- Relator(a)
- Ministra Laurita Vaz
- Órgão julgador
- Quinta Turma
- Data do julgamento
- 13/11/2012
- Data de publicação
- 23/11/2012
STJ – Acórdão, Rel. Ministra Laurita Vaz, Quinta Turma, j. 13/11/2012, p. 23/11/2012
RECURSO ORDINÁRIO EM HABEAS CORPUS. PROCESSUAL PENAL. TRÁFICO INTERNACIONAL DE DROGAS. PRISÃO EM FLAGRANTE. INDEFERIMENTO DO PEDIDO DE LIBERDADE PROVISÓRIA. TESE DE AUSÊNCIA DOS REQUISITOS AUTORIZADORES DA CUSTÓDIA CAUTELAR. MATÉRIA NÃO APRECIADA PELO TRIBUNAL DE ORIGEM. SUPRESSÃO DE INSTÂNCIA. SUPERVENIÊNCIA DE SENTENÇA CONDENATÓRIA. SUBSISTÊNCIA DOS FUNDAMENTOS APONTADOS NA DECISÃO DE PRIMEIRO GRAU. VIABILIDADE DO WRIT ORIGINÁRIO. RECURSO PARCIALMENTE CONHECIDO E, NESSA EXTENSÃO, PROVIDO. 1. A matéria relativa à ausência de justificativa para a manutenção da prisão cautelar da ora Recorrente não foi examinada pelo Tribunal de origem, já que o habeas corpus lá impetrado sequer foi conhecido. Desse modo, evidencia-se a incompetência desta Corte Superior de Justiça para apreciá-la originariamente, sob pena de indevida supressão de instância. 2. A superveniência da sentença condenatória não prejudica a análise da legalidade ou não da custódia cautelar, quando o decisum não traz nova fundamentação para manter o ato coercitivo.
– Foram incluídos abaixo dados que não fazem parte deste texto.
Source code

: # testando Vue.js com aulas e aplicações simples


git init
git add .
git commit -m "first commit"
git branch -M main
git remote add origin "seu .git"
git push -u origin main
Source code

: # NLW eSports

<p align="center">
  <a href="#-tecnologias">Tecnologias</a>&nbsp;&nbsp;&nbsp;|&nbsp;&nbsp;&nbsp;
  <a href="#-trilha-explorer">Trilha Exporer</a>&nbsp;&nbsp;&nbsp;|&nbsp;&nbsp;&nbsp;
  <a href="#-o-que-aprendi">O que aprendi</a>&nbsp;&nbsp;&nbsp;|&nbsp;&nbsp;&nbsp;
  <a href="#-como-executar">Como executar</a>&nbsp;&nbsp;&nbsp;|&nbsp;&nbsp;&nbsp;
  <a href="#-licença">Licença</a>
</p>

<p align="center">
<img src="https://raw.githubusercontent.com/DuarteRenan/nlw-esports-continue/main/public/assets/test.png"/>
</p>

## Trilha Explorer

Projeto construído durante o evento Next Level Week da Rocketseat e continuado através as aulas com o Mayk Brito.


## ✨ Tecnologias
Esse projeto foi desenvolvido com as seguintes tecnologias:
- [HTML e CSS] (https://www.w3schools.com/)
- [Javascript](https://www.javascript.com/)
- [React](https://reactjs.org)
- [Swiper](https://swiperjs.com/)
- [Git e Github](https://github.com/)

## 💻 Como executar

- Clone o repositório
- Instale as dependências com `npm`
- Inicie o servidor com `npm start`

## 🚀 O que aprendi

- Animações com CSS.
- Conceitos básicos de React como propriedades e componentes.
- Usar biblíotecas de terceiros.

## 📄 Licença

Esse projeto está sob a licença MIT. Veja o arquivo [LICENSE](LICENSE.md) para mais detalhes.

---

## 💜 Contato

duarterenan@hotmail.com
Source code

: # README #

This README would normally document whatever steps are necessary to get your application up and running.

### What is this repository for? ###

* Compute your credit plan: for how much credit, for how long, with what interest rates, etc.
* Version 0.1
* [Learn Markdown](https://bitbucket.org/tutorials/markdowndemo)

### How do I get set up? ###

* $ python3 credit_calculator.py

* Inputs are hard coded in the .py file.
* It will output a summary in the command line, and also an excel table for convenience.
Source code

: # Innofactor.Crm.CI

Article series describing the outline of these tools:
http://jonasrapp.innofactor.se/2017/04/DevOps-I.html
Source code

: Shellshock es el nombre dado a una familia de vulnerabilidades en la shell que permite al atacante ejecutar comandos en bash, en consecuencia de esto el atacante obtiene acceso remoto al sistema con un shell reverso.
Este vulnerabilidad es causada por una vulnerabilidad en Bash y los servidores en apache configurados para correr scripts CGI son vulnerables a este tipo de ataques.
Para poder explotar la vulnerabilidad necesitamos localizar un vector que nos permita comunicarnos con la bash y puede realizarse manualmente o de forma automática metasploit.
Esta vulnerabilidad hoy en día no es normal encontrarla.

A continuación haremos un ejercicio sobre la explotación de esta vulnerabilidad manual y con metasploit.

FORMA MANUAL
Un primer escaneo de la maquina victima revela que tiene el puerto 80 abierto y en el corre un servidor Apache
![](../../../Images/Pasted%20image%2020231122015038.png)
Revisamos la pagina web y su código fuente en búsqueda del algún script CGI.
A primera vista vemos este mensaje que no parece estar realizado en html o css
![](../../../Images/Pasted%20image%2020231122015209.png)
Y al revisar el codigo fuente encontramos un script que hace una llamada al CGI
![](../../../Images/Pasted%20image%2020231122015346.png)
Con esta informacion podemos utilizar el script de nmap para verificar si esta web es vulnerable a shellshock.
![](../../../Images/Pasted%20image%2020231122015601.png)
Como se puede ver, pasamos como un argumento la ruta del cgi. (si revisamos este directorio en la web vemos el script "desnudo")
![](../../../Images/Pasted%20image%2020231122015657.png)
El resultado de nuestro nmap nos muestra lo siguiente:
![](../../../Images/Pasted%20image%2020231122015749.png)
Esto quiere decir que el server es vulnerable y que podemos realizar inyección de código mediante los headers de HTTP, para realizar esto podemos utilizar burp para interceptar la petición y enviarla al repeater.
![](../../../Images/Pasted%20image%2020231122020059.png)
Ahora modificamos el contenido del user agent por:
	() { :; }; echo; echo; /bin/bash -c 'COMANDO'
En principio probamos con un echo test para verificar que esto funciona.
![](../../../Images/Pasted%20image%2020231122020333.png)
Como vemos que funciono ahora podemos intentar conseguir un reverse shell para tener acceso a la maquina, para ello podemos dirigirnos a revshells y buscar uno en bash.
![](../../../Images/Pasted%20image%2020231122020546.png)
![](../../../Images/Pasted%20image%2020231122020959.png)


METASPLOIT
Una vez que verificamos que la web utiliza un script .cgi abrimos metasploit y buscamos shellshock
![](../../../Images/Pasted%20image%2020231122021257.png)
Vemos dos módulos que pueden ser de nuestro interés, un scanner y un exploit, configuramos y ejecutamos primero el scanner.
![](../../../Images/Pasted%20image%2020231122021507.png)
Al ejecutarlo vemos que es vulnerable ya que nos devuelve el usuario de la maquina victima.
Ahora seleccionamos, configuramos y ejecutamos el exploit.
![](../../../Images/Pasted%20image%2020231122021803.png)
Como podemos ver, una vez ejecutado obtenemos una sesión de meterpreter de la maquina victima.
Precedentes. 3. Recurso ordinário parcialmente conhecido e, nessa extensão, provido para, cassando o acórdão proferido nos autos do agravo regimental e a decisão respectivamente impugnada, determinar que o Tribunal de origem examine o mérito da ordem originária, no tocante à legalidade da custódia preventiva, decidindo como entender de direito. (RHC n. 32.020/MS, relatora Ministra Laurita Vaz, Quinta Turma, julgado em 13/11/2012, DJe de 23/11/2012.)